Re: Fw: Impala tests and estimate

Alex Behm Thu, 12 May 2016 23:35:43 -0700

On Thu, May 12, 2016 at 11:09 PM, Nishidha Panpaliya <[email protected]>
wrote:


>
>
> Thanks Jim for this information.
>
> I'd a few more queries -
>    What is the system configuration you are using on which the estimates
>    you gave hold true? RAM, HDD, CPU or any other requirement?
>

Times were reported on a m2.4xlarge EC2 instance. See specs here:
http://www.ec2instances.info/

   We also wanted to know pre-requisites to run each of these tests so that
>    we start preparing for it upfront. For e.g. backend tests does not need
>    any test data, however frontend tests do need test data to be generated
>    and loaded.
>

All tests except the backend tests require the test data to be loaded.


>    Are there any detailed documents listing steps to prepare and execute
>    all these tests.
>

Probably not detailed enough for you. Tracing through buildall.sh and
run-all-tests.sh should give you a good idea.

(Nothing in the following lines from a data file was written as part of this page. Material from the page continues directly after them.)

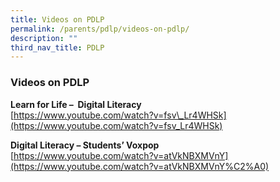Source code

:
```yaml
---
title: Videos on PDLP
permalink: /parents/pdlp/videos-on-pdlp/
description: ""
third_nav_title: PDLP
---
```



### Videos on PDLP

  
**Learn for Life –  Digital Literacy**  
[https://www.youtube.com/watch?v=fsv\_Lr4WHSk](https://www.youtube.com/watch?v=fsv_Lr4WHSk)  
  
**Digital Literacy – Students’ Voxpop**  
[https://www.youtube.com/watch?v=atVkNBXMVnY](https://www.youtube.com/watch?v=atVkNBXMVnY%C2%A0)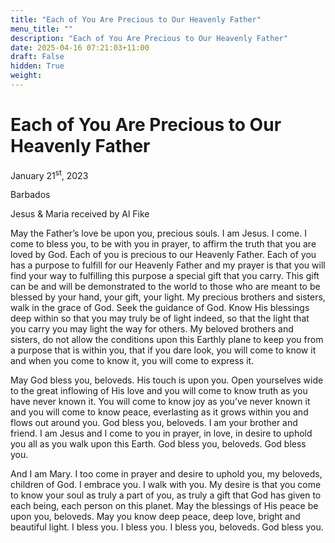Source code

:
 ```yaml
---
title: "Each of You Are Precious to Our Heavenly Father"
menu_title: ""
description: "Each of You Are Precious to Our Heavenly Father"
date: 2025-04-16 07:21:03+11:00
draft: False
hidden: True
weight:
---
```

# Each of You Are Precious to Our Heavenly Father

January 21<sup>st</sup>, 2023

Barbados

Jesus & Maria received by Al Fike

May the Father’s love be upon you, precious souls. I am Jesus. I come. I come to bless you, to be with you in prayer, to affirm the truth that you are loved by God. Each of you is precious to our Heavenly Father. Each of you has a purpose to fulfill for our Heavenly Father and my prayer is that you will find your way to fulfilling this purpose a special gift that you carry. This gift can be and will be demonstrated to the world to those who are meant to be blessed by your hand, your gift, your light. My precious brothers and sisters, walk in the grace of God. Seek the guidance of God. Know His blessings deep within so that you may truly be of light indeed, so that the light that you carry you may light the way for others. My beloved brothers and sisters, do not allow the conditions upon this Earthly plane to keep you from a purpose that is within you, that if you dare look, you will come to know it and when you come to know it, you will come to express it.

May God bless you, beloveds. His touch is upon you. Open yourselves wide to the great inflowing of His love and you will come to know truth as you have never known it. You will come to know joy as you’ve never known it and you will come to know peace, everlasting as it grows within you and flows out around you. God bless you, beloveds. I am your brother and friend. I am Jesus and I come to you in prayer, in love, in desire to uphold you all as you walk upon this Earth. God bless you, beloveds. God bless you.

And I am Mary. I too come in prayer and desire to uphold you, my beloveds, children of God. I embrace you. I walk with you. My desire is that you come to know your soul as truly a part of you, as truly a gift that God has given to each being, each person on this planet. May the blessings of His peace be upon you, beloveds. May you know deep peace, deep love, bright and beautiful light. I bless you. I bless you. I bless you, beloveds. God bless you.
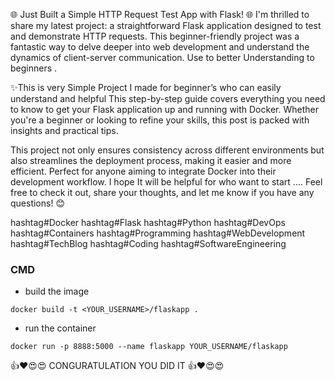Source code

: 
🌐 Just Built a Simple HTTP Request Test App with Flask! 🌐
I'm thrilled to share my latest project: a straightforward Flask application designed to test and demonstrate HTTP requests. This beginner-friendly project was a fantastic way to delve deeper into web development and understand the dynamics of client-server communication. Use to better Understanding to beginners . 




✨This is very Simple Project I made for beginner’s who can easily understand and helpful   This step-by-step guide covers everything you need to know to get your Flask application up and running with Docker. Whether you're a beginner or looking to refine your skills, this post is packed with insights and practical tips. 








This project not only ensures consistency across different environments but also streamlines the deployment process, making it easier and more efficient. Perfect for anyone aiming to integrate Docker into their development workflow. I hope It will be  helpful for who want to start ….
Feel free to check it out, share your thoughts, and let me know if you have any questions! 😊


hashtag#Docker hashtag#Flask hashtag#Python hashtag#DevOps hashtag#Containers hashtag#Programming hashtag#WebDevelopment hashtag#TechBlog hashtag#Coding hashtag#SoftwareEngineering
 
 
 
 
 
 
 
 
 
 
 
 
 
 
 
 
 
 
 
 
 
 
 
 
 
 
 
 
 
 
 
 
 
 
 
 
 
 
 
 
 
 
 
 
 
 
 
 
 
 
 
 
 
 
 
 
 
 
 
 
 
 
 
 
 
 ### CMD

* build the image
```
docker build -t <YOUR_USERNAME>/flaskapp .
```

* run the container
```
docker run -p 8888:5000 --name flaskapp YOUR_USERNAME/flaskapp
```

👍❤️😍😍
CONGURATULATION YOU DID IT 👍❤️😍😍
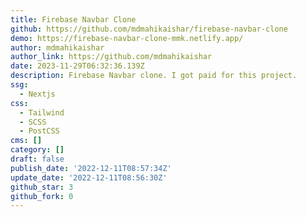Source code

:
 ```yaml
---
title: Firebase Navbar Clone
github: https://github.com/mdmahikaishar/firebase-navbar-clone
demo: https://firebase-navbar-clone-mmk.netlify.app/
author: mdmahikaishar
author_link: https://github.com/mdmahikaishar
date: 2023-11-29T06:32:36.139Z
description: Firebase Navbar clone. I got paid for this project.
ssg:
  - Nextjs
css:
  - Tailwind
  - SCSS
  - PostCSS
cms: []
category: []
draft: false
publish_date: '2022-12-11T08:57:34Z'
update_date: '2022-12-11T08:56:30Z'
github_star: 3
github_fork: 0
---
```

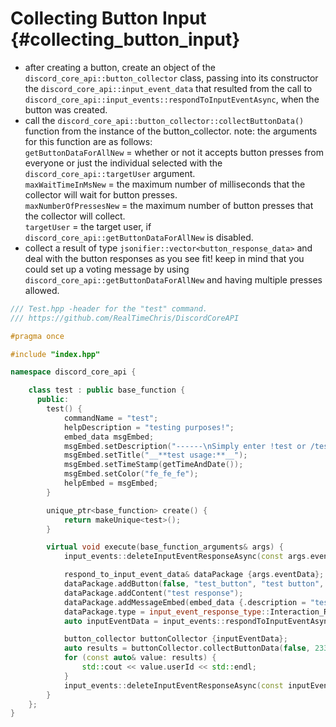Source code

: Collecting Button Input {#collecting_button_input}
============
- after creating a button, create an object of the `discord_core_api::button_collector` class, passing into its constructor the `discord_core_api::input_event_data` that resulted from the call to `discord_core_api::input_events::respondToInputEventAsync`, when the button was created.
- call the `discord_core_api::button_collector::collectButtonData()` function from the instance of the button_collector. note: the arguments for this function are as follows:  
`getButtonDataForAllNew` = whether or not it accepts button presses from everyone or just the individual selected with the `discord_core_api::targetUser` argument.   
`maxWaitTimeInMsNew` = the maximum number of milliseconds that the collector will wait for button presses.   
`maxNumberOfPressesNew` = the maximum number of button presses that the collector will collect.   
`targetUser` = the target user, if `discord_core_api::getButtonDataForAllNew` is disabled.
- collect a result of type `jsonifier::vector<button_response_data>` and deal with the button responses as you see fit! keep in mind that you could set up a voting message by using `discord_core_api::getButtonDataForAllNew` and having multiple presses allowed.
```cpp
/// Test.hpp -header for the "test" command.
/// https://github.com/RealTimeChris/DiscordCoreAPI

#pragma once

#include "index.hpp"

namespace discord_core_api {

	class test : public base_function {
	  public:
		test() {
			commandName = "test";
			helpDescription = "testing purposes!";
			embed_data msgEmbed;
			msgEmbed.setDescription("------\nSimply enter !test or /test!\n------");
			msgEmbed.setTitle("__**test usage:**__");
			msgEmbed.setTimeStamp(getTimeAndDate());
			msgEmbed.setColor("fe_fe_fe");
			helpEmbed = msgEmbed;
		}

		unique_ptr<base_function> create() {
			return makeUnique<test>();
		}

		virtual void execute(base_function_arguments& args) {
			input_events::deleteInputEventResponseAsync(const args.eventData).get();

			respond_to_input_event_data& dataPackage {args.eventData};
			dataPackage.addButton(false, "test_button", "test button", "✅", button_style::danger);
			dataPackage.addContent("test response");
			dataPackage.addMessageEmbed(embed_data {.description = "testing!", .title = "test title"});
			dataPackage.type = input_event_response_type::Interaction_Response;
			auto inputEventData = input_events::respondToInputEventAsync(const& dataPackage).get();

			button_collector buttonCollector {inputEventData};
			auto results = buttonCollector.collectButtonData(false, 2334, 1, "").get();
			for (const auto& value: results) {
				std::cout << value.userId << std::endl;
			}
			input_events::deleteInputEventResponseAsync(const inputEventData).get();
		}
	};
}
```

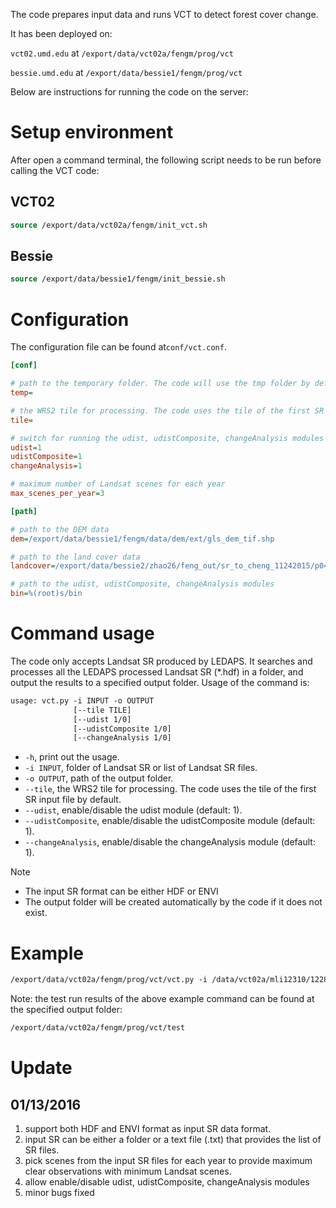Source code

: 
The code prepares input data and runs VCT to detect forest cover change. 

It has been deployed on:

`vct02.umd.edu` at `/export/data/vct02a/fengm/prog/vct`

`bessie.umd.edu` at `/export/data/bessie1/fengm/prog/vct`

Below are instructions for running the code on the server:

# Setup environment

After open a command terminal, the following script needs to be run before calling the VCT code:

## VCT02

```csh
source /export/data/vct02a/fengm/init_vct.sh
```

## Bessie

```csh
source /export/data/bessie1/fengm/init_bessie.sh
```

# Configuration

The configuration file can be found at`conf/vct.conf`.

```ini
[conf]

# path to the temporary folder. The code will use the tmp folder by default
temp=

# the WRS2 tile for processing. The code uses the tile of the first SR input file by default.
tile=

# switch for running the udist, udistComposite, changeAnalysis modules (1: on, 0: off)
udist=1
udistComposite=1
changeAnalysis=1

# maximum number of Landsat scenes for each year
max_scenes_per_year=3

[path]

# path to the DEM data
dem=/export/data/bessie1/fengm/data/dem/ext/gls_dem_tif.shp

# path to the land cover data
landcover=/export/data/bessie2/zhao26/feng_out/sr_to_cheng_11242015/p048r022/CANADA_NLCD_p048r022

# path to the udist, udistComposite, changeAnalysis modules
bin=%(root)s/bin
```

# Command usage

The code only accepts Landsat SR produced by LEDAPS. It searches and processes all the LEDAPS processed Landsat SR (*.hdf) in a folder, and output the results to a specified output folder. Usage of the command is:

```csh
usage: vct.py -i INPUT -o OUTPUT
              [--tile TILE]
              [--udist 1/0]
              [--udistComposite 1/0]
              [--changeAnalysis 1/0]
```
- `-h`, print out the usage.
- `-i INPUT`, folder of Landsat SR or list of Landsat SR files.
- `-o OUTPUT`, path of the output folder.
- `--tile`, the WRS2 tile for processing. The code uses the tile of the first SR input file by default.
- `--udist`, enable/disable the udist module (default: 1).
- `--udistComposite`, enable/disable the udistComposite module (default: 1).
- `--changeAnalysis`, enable/disable the changeAnalysis module (default: 1).

Note
- The input SR format can be either HDF or ENVI
- The output folder will be created automatically by the code if it does not exist.

# Example

```csh
/export/data/vct02a/fengm/prog/vct/vct.py -i /data/vct02a/mli12310/1228/ledaps/composites -o /export/data/vct02a/fengm/prog/vct/test
```

Note: the test run results of the above example command can be found at the specified output folder:

```csh
/export/data/vct02a/fengm/prog/vct/test
```

# Update

## 01/13/2016
1. support both HDF and ENVI format as input SR data format.
2. input SR can be either a folder or a text file (.txt) that provides the list of SR files. 
3. pick scenes from the input SR files for each year to provide maximum clear observations with minimum Landsat scenes.
4. allow enable/disable udist, udistComposite, changeAnalysis modules
5. minor bugs fixed

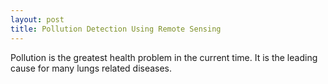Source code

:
 ```yaml
---
layout: post
title: Pollution Detection Using Remote Sensing
---
```


Pollution is the greatest health problem in the current time. It is 
the leading cause for many lungs related diseases. 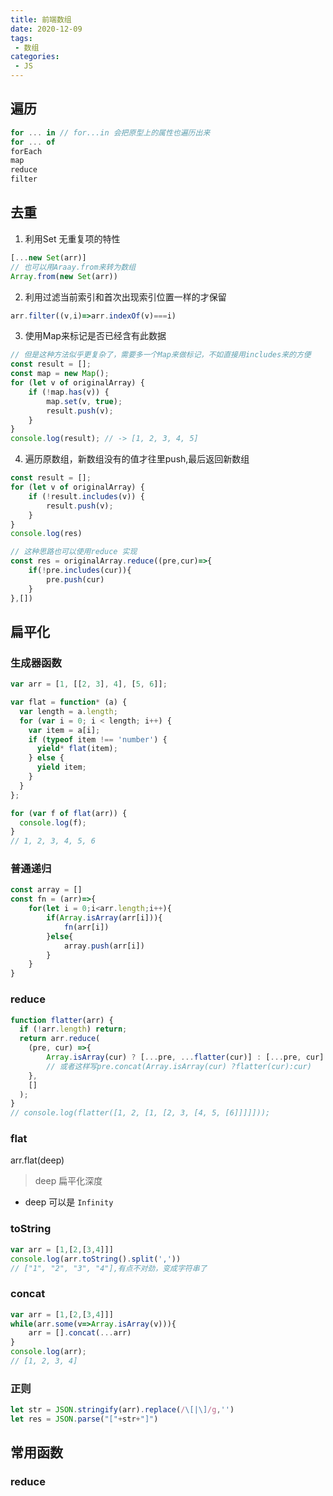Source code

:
 ```yaml
---
title: 前端数组
date: 2020-12-09
tags:
 - 数组
categories: 
 - JS
---
```


## 遍历

```js
for ... in // for...in 会把原型上的属性也遍历出来
for ... of
forEach
map
reduce
filter

```

## 去重

1. 利用Set 无重复项的特性

```js
[...new Set(arr)]
// 也可以用Araay.from来转为数组
Array.from(new Set(arr))
```

2. 利用过滤当前索引和首次出现索引位置一样的才保留

```js
arr.filter((v,i)=>arr.indexOf(v)===i)
```

3. 使用Map来标记是否已经含有此数据

```js
// 但是这种方法似乎更复杂了，需要多一个Map来做标记，不如直接用includes来的方便
const result = [];
const map = new Map();
for (let v of originalArray) {
    if (!map.has(v)) {
        map.set(v, true);
        result.push(v);
    }
}
console.log(result); // -> [1, 2, 3, 4, 5]
```

4. 遍历原数组，新数组没有的值才往里push,最后返回新数组

```js
const result = [];
for (let v of originalArray) {
    if (!result.includes(v)) {
        result.push(v);
    }
}
console.log(res)

// 这种思路也可以使用reduce 实现
const res = originalArray.reduce((pre,cur)=>{
    if(!pre.includes(cur)){
        pre.push(cur)
    }
},[])
```



## 扁平化

### 生成器函数

```js
var arr = [1, [[2, 3], 4], [5, 6]];

var flat = function* (a) {
  var length = a.length;
  for (var i = 0; i < length; i++) {
    var item = a[i];
    if (typeof item !== 'number') {
      yield* flat(item);
    } else {
      yield item;
    }
  }
};

for (var f of flat(arr)) {
  console.log(f);
}
// 1, 2, 3, 4, 5, 6
```

### 普通递归

```js
const array = []
const fn = (arr)=>{
	for(let i = 0;i<arr.length;i++){
		if(Array.isArray(arr[i])){
			fn(arr[i])
		}else{
			array.push(arr[i])
		}
	}
}
```

### reduce

```js
function flatter(arr) {
  if (!arr.length) return;
  return arr.reduce(
    (pre, cur) =>{
        Array.isArray(cur) ? [...pre, ...flatter(cur)] : [...pre, cur]
        // 或者这样写pre.concat(Array.isArray(cur) ?flatter(cur):cur)
    },
    []
  );
}
// console.log(flatter([1, 2, [1, [2, 3, [4, 5, [6]]]]]));
```

### flat

arr.flat(deep)

> deep 扁平化深度

- deep 可以是 `Infinity`

### toString

```js
var arr = [1,[2,[3,4]]]
console.log(arr.toString().split(','))
// ["1", "2", "3", "4"],有点不对劲，变成字符串了
```

### concat

```js
var arr = [1,[2,[3,4]]]
while(arr.some(v=>Array.isArray(v))){
	arr = [].concat(...arr)
}
console.log(arr);
// [1, 2, 3, 4]
```

### 正则

```js
let str = JSON.stringify(arr).replace(/\[|\]/g,'')
let res = JSON.parse("["+str+"]")
```

## 常用函数

### reduce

>    Test data generation is being done by default using buildall.sh with
>    -testdata argument. Can we customize this step to generate different
>    data or some scaled (small scale) data? Do we even need to do so to
>    ensure Impala works with different data sets?
>

The tests require the test data to be set up exactly the way it is today. I
highly recommend running the functional tests for validation.

You can certainly customize, but it's well... custom. So we cannot really
help you much there. You'll need to change the scripts/flow to your liking.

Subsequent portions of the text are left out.